For the data below, give again exactly the lines from the one containing "They have also" through the one containing "distribution of transiting", both ends included, and no others.

» **DATASET**:
┄┄┄┄┄┄

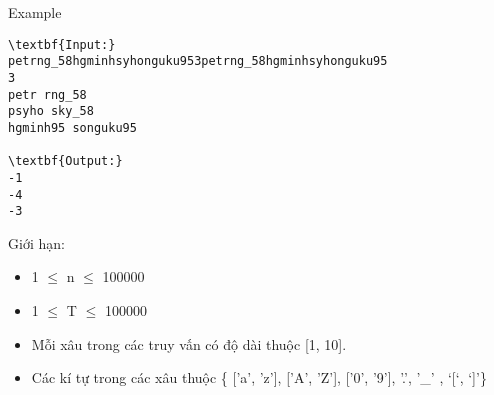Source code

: Example  
\begin{verbatim}
\textbf{Input:}
petrng_58hgminhsyhonguku953petrng_58hgminhsyhonguku95
3
petr rng_58
psyho sky_58
hgminh95 songuku95

\textbf{Output:}
-1
-4
-3

\end{verbatim}
   Giới hạn:  
\begin{itemize}
	\item        1  $\le$  n  $\le$  100000      
	\item          1  $\le$  T  $\le$  100000        
	\item            Mỗi xâu trong các truy vấn có độ dài thuộc [1, 10].          
	\item              Các kí tự trong các xâu thuộc \{ ['a', 'z'], ['A', 'Z'], ['0', '9'], '.', '\_' , ‘[‘, ‘]’\}            
\end{itemize}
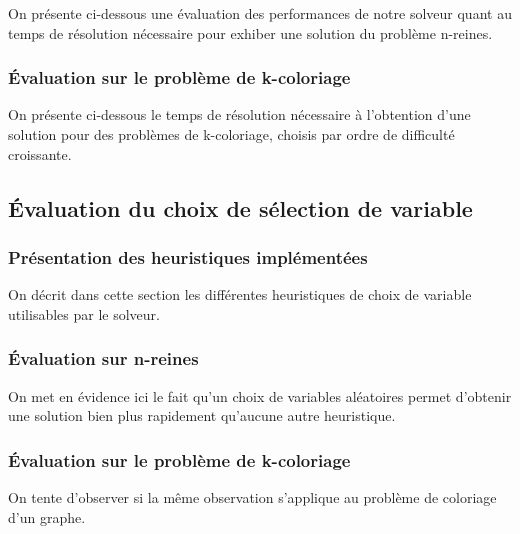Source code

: \documentclass[14pt]{article}
\begin{document}
On présente ci-dessous une évaluation des performances de notre solveur quant au temps de résolution nécessaire pour exhiber une solution du problème n-reines.

\subsubsection{Évaluation sur le problème de k-coloriage}

On présente ci-dessous le temps de résolution nécessaire à l'obtention d'une solution pour des problèmes de k-coloriage, choisis par ordre de difficulté croissante.

\subsection{Évaluation du choix de sélection de variable}

\subsubsection{Présentation des heuristiques implémentées}

On décrit dans cette section les différentes heuristiques de choix de variable utilisables par le solveur.

\subsubsection{Évaluation sur n-reines}

On met en évidence ici le fait qu'un choix de variables aléatoires permet d'obtenir une solution bien plus rapidement qu'aucune autre heuristique.

\subsubsection{Évaluation sur le problème de k-coloriage}

On tente d'observer si la même observation s'applique au problème de coloriage d'un graphe.

\end{document}
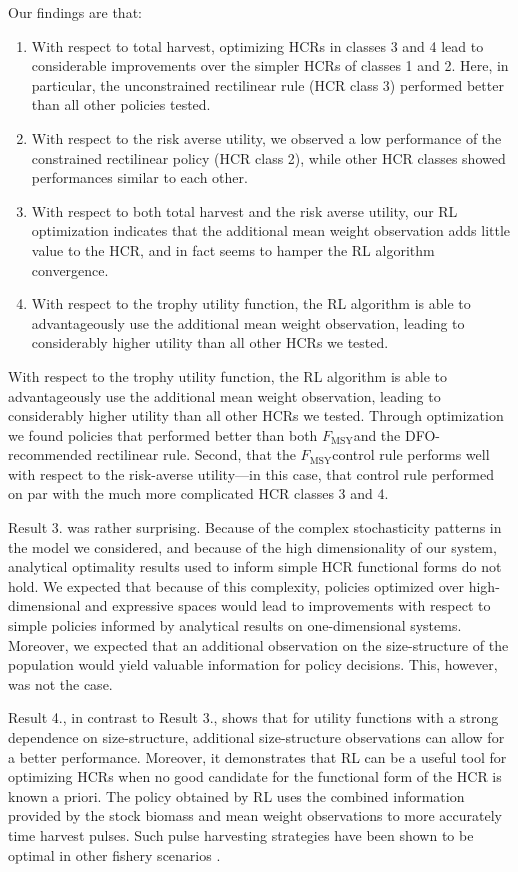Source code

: \documentclass[floatfix,nofootinbib,longbibliography,notitlepage]{revtex4-1}
\def\textfmsy{$F_{\text{MSY}}$}
\begin{document}
Our findings are that:
\begin{enumerate}
\item With respect to total harvest, optimizing HCRs in classes 3 and 4 lead to considerable improvements over the simpler HCRs of classes 1 and 2. Here, in particular, the unconstrained rectilinear rule (HCR class 3) performed better than all other policies tested.
\item With respect to the risk averse utility, we observed a low performance of the constrained rectilinear policy (HCR class 2), while other HCR classes showed performances similar to each other.
\item With respect to both total harvest and the risk averse utility, our RL optimization indicates that the additional mean weight observation adds little value to the HCR, and in fact seems to hamper the RL algorithm convergence. 
\item With respect to the trophy utility function, the RL algorithm is able to advantageously use the additional mean weight observation, leading to considerably higher utility than all other HCRs we tested. 
\end{enumerate}

With respect to the trophy utility function, the RL algorithm is able to advantageously use the additional mean weight observation, leading to considerably higher utility than all other HCRs we tested. 
Through optimization we found policies that performed better than both \textfmsy and the DFO-recommended rectilinear rule. 
Second, that the \textfmsy control rule performs well with respect to the risk-averse utility—in this case, that control rule performed on par with the much more complicated HCR classes 3 and 4. 

Result 3. was rather surprising. 
Because of the complex stochasticity patterns in the model we considered, and because of the high dimensionality of our system, analytical optimality results used to inform simple HCR functional forms do not hold. 
We expected that because of this complexity, policies optimized over high-dimensional and expressive spaces would lead to improvements with respect to simple policies informed by analytical results on one-dimensional systems. 
Moreover, we expected that an additional observation on the size-structure of the population would yield valuable information for policy decisions. 
This, however, was not the case.

Result 4., in contrast to Result 3., shows that for utility functions with a strong dependence on size-structure, additional size-structure observations can allow for a better performance. 
Moreover, it demonstrates that RL can be a useful tool for optimizing HCRs when no good candidate for the functional form of the HCR is known a priori. 
The policy obtained by RL uses the combined information provided by the stock biomass and mean weight observations to more accurately time harvest pulses. Such pulse harvesting strategies have been shown to be optimal in other fishery scenarios \cite{botsford1981,darocha2013}.
\end{document}
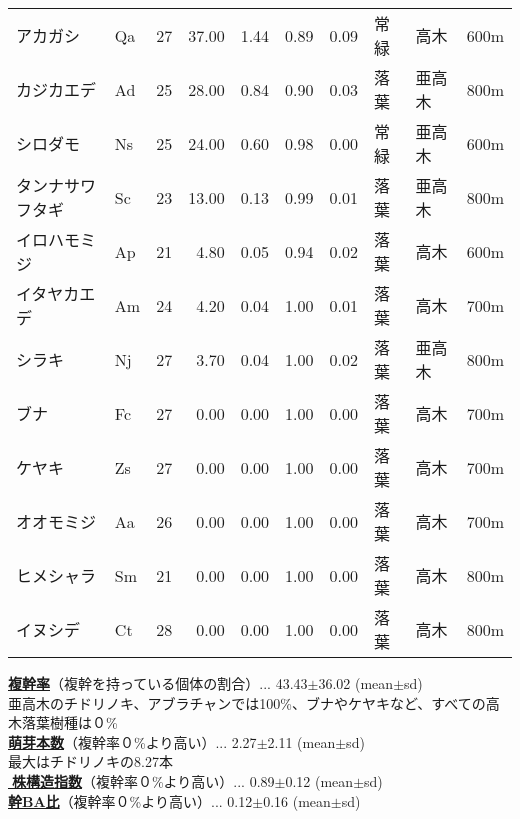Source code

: \documentclass[a0, 36pt, plainboxedsections]{sciposter} %
\renewcommand{\baselinestretch}{1.2}
\begin{document}
\begin{multicols}{2}
\begin{wraptable}{r}{14em}
{\begin{tabular}{llrrrrrlll}
アカガシ & Qa &  27 & 37.00 & 1.44 & 0.89 & 0.09 & 常緑 & 高木 & 600m \\ 
カジカエデ & Ad &  25 & 28.00 & 0.84 & 0.90 & 0.03 & 落葉 & 亜高木 & 800m \\ 
シロダモ & Ns &  25 & 24.00 & 0.60 & 0.98 & 0.00 & 常緑 & 亜高木 & 600m \\ 
タンナサワフタギ & Sc &  23 & 13.00 & 0.13 & 0.99 & 0.01 & 落葉 & 亜高木 & 800m \\ 
イロハモミジ & Ap &  21 & 4.80 & 0.05 & 0.94 & 0.02 & 落葉 & 高木 & 600m \\ 
イタヤカエデ & Am &  24 & 4.20 & 0.04 & 1.00 & 0.01 & 落葉 & 高木 & 700m \\ 
シラキ & Nj &  27 & 3.70 & 0.04 & 1.00 & 0.02 & 落葉 & 亜高木 & 800m \\ 
\rowcolor{Blue2!30}ブナ & Fc &  27 & 0.00 & 0.00 & 1.00 & 0.00 & 落葉 & 高木 & 700m \\ 
\rowcolor{Blue2!30}ケヤキ & Zs &  27 & 0.00 & 0.00 & 1.00 & 0.00 & 落葉 & 高木 & 700m \\ 
\rowcolor{Blue2!30}オオモミジ & Aa &  26 & 0.00 & 0.00 & 1.00 & 0.00 & 落葉 & 高木 & 700m \\ 
\rowcolor{Blue2!30}ヒメシャラ & Sm &  21 & 0.00 & 0.00 & 1.00 & 0.00 & 落葉 & 高木 & 800m \\ 
\rowcolor{Blue2!30}イヌシデ & Ct &  28 & 0.00 & 0.00 & 1.00 & 0.00 & 落葉 & 高木 & 800m \\ 
   \hline
\end{tabular}}
\end{wraptable}

\textbf{\underline{複幹率}}{\footnotesize（複幹を持っている個体の割合）}... 43.43$\pm$36.02 (mean$\pm$sd)\\
{\footnotesize 亜高木のチドリノキ、アブラチャンでは100\%、ブナやケヤキなど、すべての高木落葉樹種は０\%}\\
\textbf{\underline{萌芽本数}}{\footnotesize（複幹率０\%より高い）}... 2.27$\pm$2.11 (mean$\pm$sd)\\
{\footnotesize 最大はチドリノキの8.27本}\\
\textbf{\underline{株構造指数}}{\footnotesize（複幹率０\%より高い）}... 0.89$\pm$0.12 (mean$\pm$sd)\\
\textbf{\underline{幹BA比}}{\footnotesize（複幹率０\%より高い）}... 0.12$\pm$0.16 (mean$\pm$sd)

\vspace{1em}
\renewcommand{\baselinestretch}{0.8}
\begin{mdframed}[style=subsection.frame]
  \huge\textbf{}
\end{mdframed}
\renewcommand{\baselinestretch}{1.2}


\end{multicols}
\end{document}
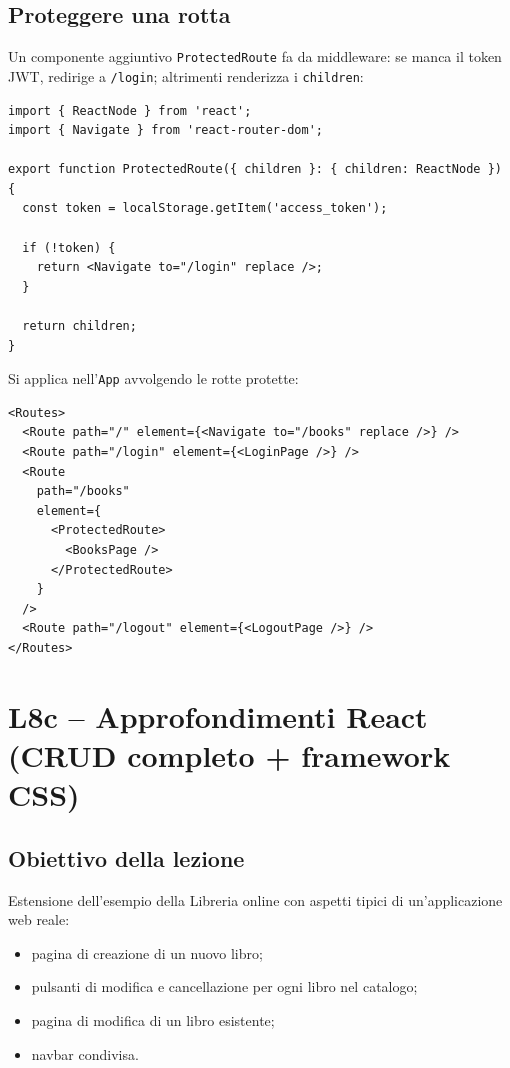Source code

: \documentclass[11pt,a4paper]{article}
\begin{document}
\subsection{Proteggere una rotta}

Un componente aggiuntivo \texttt{ProtectedRoute} fa da middleware: se manca il token JWT, redirige a \texttt{/login}; altrimenti renderizza i \texttt{children}:

\begin{lstlisting}[language=tsx]
import { ReactNode } from 'react';
import { Navigate } from 'react-router-dom';

export function ProtectedRoute({ children }: { children: ReactNode }) {
  const token = localStorage.getItem('access_token');

  if (!token) {
    return <Navigate to="/login" replace />;
  }

  return children;
}
\end{lstlisting}

Si applica nell'\texttt{App} avvolgendo le rotte protette:

\begin{lstlisting}[language=tsx]
<Routes>
  <Route path="/" element={<Navigate to="/books" replace />} />
  <Route path="/login" element={<LoginPage />} />
  <Route
    path="/books"
    element={
      <ProtectedRoute>
        <BooksPage />
      </ProtectedRoute>
    }
  />
  <Route path="/logout" element={<LogoutPage />} />
</Routes>
\end{lstlisting}

\section{L8c -- Approfondimenti React (CRUD completo + framework CSS)}

\subsection{Obiettivo della lezione}

Estensione dell'esempio della Libreria online con aspetti tipici di un'applicazione web reale:
\begin{itemize}[leftmargin=*]
    \item pagina di creazione di un nuovo libro;
    \item pulsanti di modifica e cancellazione per ogni libro nel catalogo;
    \item pagina di modifica di un libro esistente;
    \item navbar condivisa.
\end{itemize}
\end{document}
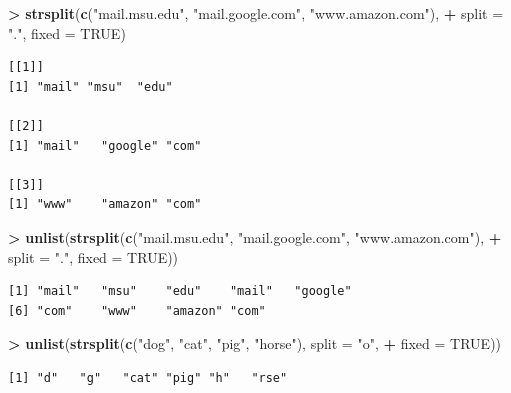 \documentclass[]{krantz}
\makeatletter
\newenvironment{Shaded}{\begin{snugshade}}{\end{snugshade}}
\newcommand{\DataTypeTok}[1]{\textcolor[rgb]{0.27,0.27,0.27}{#1}}
\newcommand{\KeywordTok}[1]{\textcolor[rgb]{0.27,0.27,0.27}{\textbf{#1}}}
\newcommand{\NormalTok}[1]{#1}
\newcommand{\OperatorTok}[1]{\textcolor[rgb]{0.43,0.43,0.43}{\textbf{#1}}}
\newcommand{\OtherTok}[1]{\textcolor[rgb]{0.37,0.37,0.37}{#1}}
\newcommand{\StringTok}[1]{\textcolor[rgb]{0.5,0.5,0.5}{#1}}
\newenvironment{kframe}{%
\medskip{}
\setlength{\fboxsep}{.8em}
 \def\at@end@of@kframe{}%
 \ifinner\ifhmode%
  \def\at@end@of@kframe{\end{minipage}}%
  \begin{minipage}{\columnwidth}%
 \fi\fi%
 \def\FrameCommand##1{\hskip\@totalleftmargin \hskip-\fboxsep
 \colorbox{shadecolor}{##1}\hskip-\fboxsep
     \hskip-\linewidth \hskip-\@totalleftmargin \hskip\columnwidth}%
 \MakeFramed {\advance\hsize-\width
   \@totalleftmargin\z@ \linewidth\hsize
   \@setminipage}}%
 {\par\unskip\endMakeFramed%
 \at@end@of@kframe}
\renewenvironment{Shaded}{\begin{kframe}}{\end{kframe}}
\makeatother
\begin{document}
\begin{Shaded}
\begin{Highlighting}[]
\OperatorTok{>}\StringTok{ }\KeywordTok{strsplit}\NormalTok{(}\KeywordTok{c}\NormalTok{(}\StringTok{"mail.msu.edu"}\NormalTok{, }\StringTok{"mail.google.com"}\NormalTok{, }\StringTok{"www.amazon.com"}\NormalTok{), }
\OperatorTok{+}\StringTok{   }\DataTypeTok{split =} \StringTok{"."}\NormalTok{, }\DataTypeTok{fixed =} \OtherTok{TRUE}\NormalTok{)}
\end{Highlighting}
\end{Shaded}

\begin{verbatim}
[[1]]
[1] "mail" "msu"  "edu" 

[[2]]
[1] "mail"   "google" "com"   

[[3]]
[1] "www"    "amazon" "com"   
\end{verbatim}

\begin{Shaded}
\begin{Highlighting}[]
\OperatorTok{>}\StringTok{ }\KeywordTok{unlist}\NormalTok{(}\KeywordTok{strsplit}\NormalTok{(}\KeywordTok{c}\NormalTok{(}\StringTok{"mail.msu.edu"}\NormalTok{, }\StringTok{"mail.google.com"}\NormalTok{, }\StringTok{"www.amazon.com"}\NormalTok{), }
\OperatorTok{+}\StringTok{   }\DataTypeTok{split =} \StringTok{"."}\NormalTok{, }\DataTypeTok{fixed =} \OtherTok{TRUE}\NormalTok{))}
\end{Highlighting}
\end{Shaded}

\begin{verbatim}
[1] "mail"   "msu"    "edu"    "mail"   "google"
[6] "com"    "www"    "amazon" "com"   
\end{verbatim}

\begin{Shaded}
\begin{Highlighting}[]
\OperatorTok{>}\StringTok{ }\KeywordTok{unlist}\NormalTok{(}\KeywordTok{strsplit}\NormalTok{(}\KeywordTok{c}\NormalTok{(}\StringTok{"dog"}\NormalTok{, }\StringTok{"cat"}\NormalTok{, }\StringTok{"pig"}\NormalTok{, }\StringTok{"horse"}\NormalTok{), }\DataTypeTok{split =} \StringTok{"o"}\NormalTok{, }
\OperatorTok{+}\StringTok{   }\DataTypeTok{fixed =} \OtherTok{TRUE}\NormalTok{))}
\end{Highlighting}
\end{Shaded}

\begin{verbatim}
[1] "d"   "g"   "cat" "pig" "h"   "rse"
\end{verbatim}
\end{document}
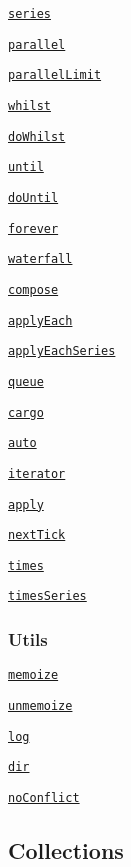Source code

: \begin{DoxyItemize}
\item \href{#series}{\tt series}
\item \href{#parallel}{\tt parallel}
\item \href{#parallellimittasks-limit-callback}{\tt parallel\+Limit}
\item \href{#whilst}{\tt whilst}
\item \href{#doWhilst}{\tt do\+Whilst}
\item \href{#until}{\tt until}
\item \href{#doUntil}{\tt do\+Until}
\item \href{#forever}{\tt forever}
\item \href{#waterfall}{\tt waterfall}
\item \href{#compose}{\tt compose}
\item \href{#applyEach}{\tt apply\+Each}
\item \href{#applyEachSeries}{\tt apply\+Each\+Series}
\item \href{#queue}{\tt queue}
\item \href{#cargo}{\tt cargo}
\item \href{#auto}{\tt auto}
\item \href{#iterator}{\tt iterator}
\item \href{#apply}{\tt apply}
\item \href{#nextTick}{\tt next\+Tick}
\item \href{#times}{\tt times}
\item \href{#timesSeries}{\tt times\+Series}
\end{DoxyItemize}

\subsubsection*{Utils}


\begin{DoxyItemize}
\item \href{#memoize}{\tt memoize}
\item \href{#unmemoize}{\tt unmemoize}
\item \href{#log}{\tt log}
\item \href{#dir}{\tt dir}
\item \href{#noConflict}{\tt no\+Conflict}
\end{DoxyItemize}

\subsection*{Collections}

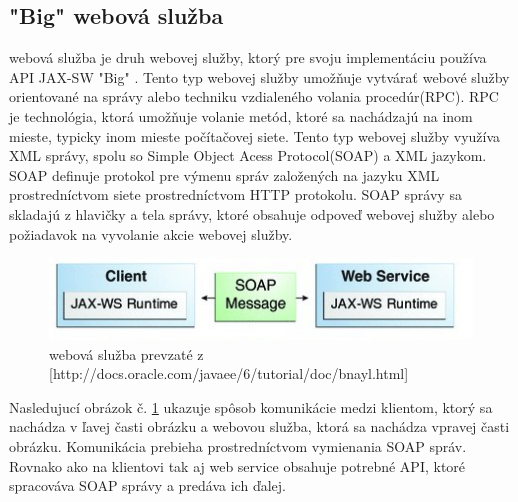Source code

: \subsection{"Big" webová služba}
 webová služba je druh webovej služby, ktorý pre svoju implementáciu používa API JAX-SW\cite{fitWeb} "Big" . Tento typ webovej služby umožňuje vytvárať webové služby orientované na správy alebo techniku vzdialeného volania procedúr(RPC). RPC je technológia, ktorá umožňuje volanie metód, ktoré sa nachádzajú na inom mieste, typicky inom mieste počítačovej siete. Tento typ webovej služby využíva XML správy, spolu so Simple Object Acess Protocol(SOAP) a XML jazykom. SOAP definuje protokol pre výmenu správ založených na jazyku XML prostredníctvom siete prostredníctvom HTTP protokolu. SOAP správy sa skladajú z hlavičky a tela správy, ktoré obsahuje odpoveď webovej služby alebo požiadavok na vyvolanie akcie webovej služby.
\begin{figure}[htb]

\begin{center}

\includegraphics[scale=0.5]{webservice.jpg} 
\caption{ webová služba  prevzaté z [http://docs.oracle.com/javaee/6/tutorial/doc/bnayl.html] }
\label{com}

\end{center}

\end{figure}
Nasledujucí obrázok č. \ref{com} ukazuje spôsob komunikácie medzi klientom, ktorý sa nachádza v ľavej časti obrázku a webovou služba, ktorá sa nachádza vpravej časti obrázku. Komunikácia prebieha prostredníctvom vymienania SOAP správ. Rovnako ako na klientovi tak aj web service obsahuje potrebné API, ktoré spracováva SOAP správy a predáva ich ďalej.

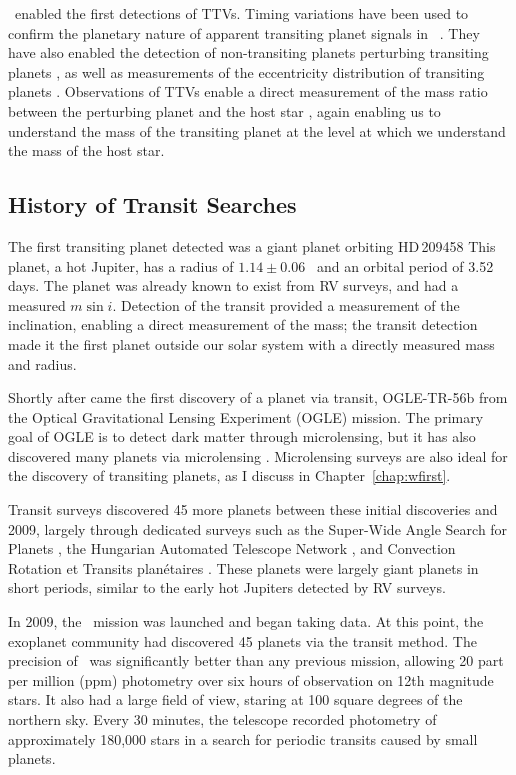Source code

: \kep\ enabled the first detections of TTVs. 
Timing variations have been used to confirm the planetary nature of apparent transiting
planet signals in \kep\ \citep{Holman10, Rowe14}.
They have also enabled the detection of non-transiting planets perturbing transiting
planets \citep[e.g.][]{Ballard11, Nesvorny13}, as well as measurements of the eccentricity 
distribution of transiting planets \citep{Hadden14}.
Observations of TTVs enable a direct measurement of the mass ratio between the
perturbing planet and the host star \citep{Agol05, LithwickWu12},
again enabling us to understand the mass of the transiting planet at the level 
at which we understand the mass of the host star.
 


\subsection{History of Transit Searches}
The first transiting planet detected was a giant planet orbiting HD\,209458 
\citep{Charbonneau00, Henry00}
This planet, a hot Jupiter, has a radius of $1.14 \pm 0.06$ \rsun\ and an orbital 
period of 3.52 days.
The planet was already known to exist from RV surveys, and had a measured $m \sin i$.
Detection of the transit provided a measurement of the inclination, enabling a 
direct measurement of the mass; the transit detection made it the first planet outside our solar system with a directly measured mass and radius.

Shortly after came the first discovery of a planet via transit, OGLE-TR-56b \citep{Udalski02} from the Optical Gravitational Lensing Experiment (OGLE) mission.
The primary goal of OGLE is to detect dark matter through microlensing, but it has also discovered 
many planets via microlensing \citep{Sumi11, Cassan12}.
Microlensing surveys are also ideal for the discovery of transiting planets, as 
I discuss in Chapter~\ref{chap:wfirst}.

Transit surveys discovered 45 more planets between these initial discoveries and 2009, largely through dedicated surveys such as the Super-Wide Angle Search for Planets \citep[SuperWASP,][]{Street03}, the Hungarian Automated Telescope Network 
\citep[HATNet,][]{Bakos02}, and
Convection Rotation et Transits plan\'{e}taires \citep[CoRoT,][]{Auvergne09}.
These planets were largely giant planets in short periods, similar to the early hot Jupiters
detected by RV surveys. 

In 2009, the \kep\ mission \citep{Borucki10} was launched and began taking data.
At this point, the exoplanet community had discovered 45 planets via the transit
method.
The precision of \kep\ was significantly better than any previous mission, allowing
20 part per million (ppm) photometry over six hours of observation on 12th magnitude
stars. 
It also had a large field of view, staring at 100 square degrees of the northern sky.
Every 30 minutes, the telescope recorded photometry of approximately 180,000 stars in a
search for periodic transits caused by small planets.

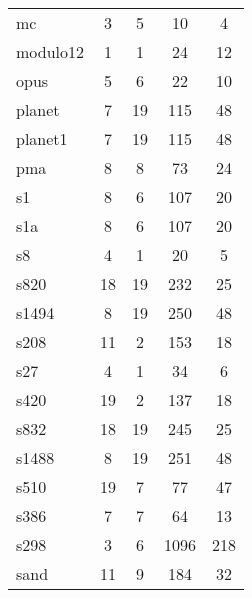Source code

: {\begin{pespace}
\begin{center}
\begin{tabular}{|l|c|c|c|c|}
mc         &         3   &      5     &     10     &      4\\
modulo12   &         1   &      1     &     24     &     12\\
opus       &         5   &      6     &     22     &     10\\
planet     &         7   &     19     &    115     &     48\\
planet1    &         7   &     19     &    115     &     48\\
pma        &         8   &      8     &     73     &     24\\
s1         &         8   &      6     &    107     &     20\\
s1a        &         8   &      6     &    107     &     20\\
s8         &         4   &      1     &     20     &      5\\
s820       &        18   &     19     &    232     &     25\\
s1494      &         8   &     19     &    250     &     48\\
s208       &        11   &      2     &    153     &     18\\
s27        &         4   &      1     &     34     &      6\\
s420       &        19   &      2     &    137     &     18\\
s832       &        18   &     19     &    245     &     25\\
s1488      &         8   &     19     &    251     &     48\\
s510       &        19   &      7     &     77     &     47\\
s386       &         7   &      7     &     64     &     13\\
s298       &         3   &      6     &   1096     &    218\\
sand       &        11   &      9     &    184     &     32\\
\hline
\end{tabular}
\end{center}


\vspace*{.2cm}


\end{pespace}}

┄┄┄┄┄┄

» **RESPONSE**:
They have also enabled the detection of non-transiting planets perturbing transiting
planets \citep[e.g.][]{Ballard11, Nesvorny13}, as well as measurements of the eccentricity 
distribution of transiting planets \citep{Hadden14}.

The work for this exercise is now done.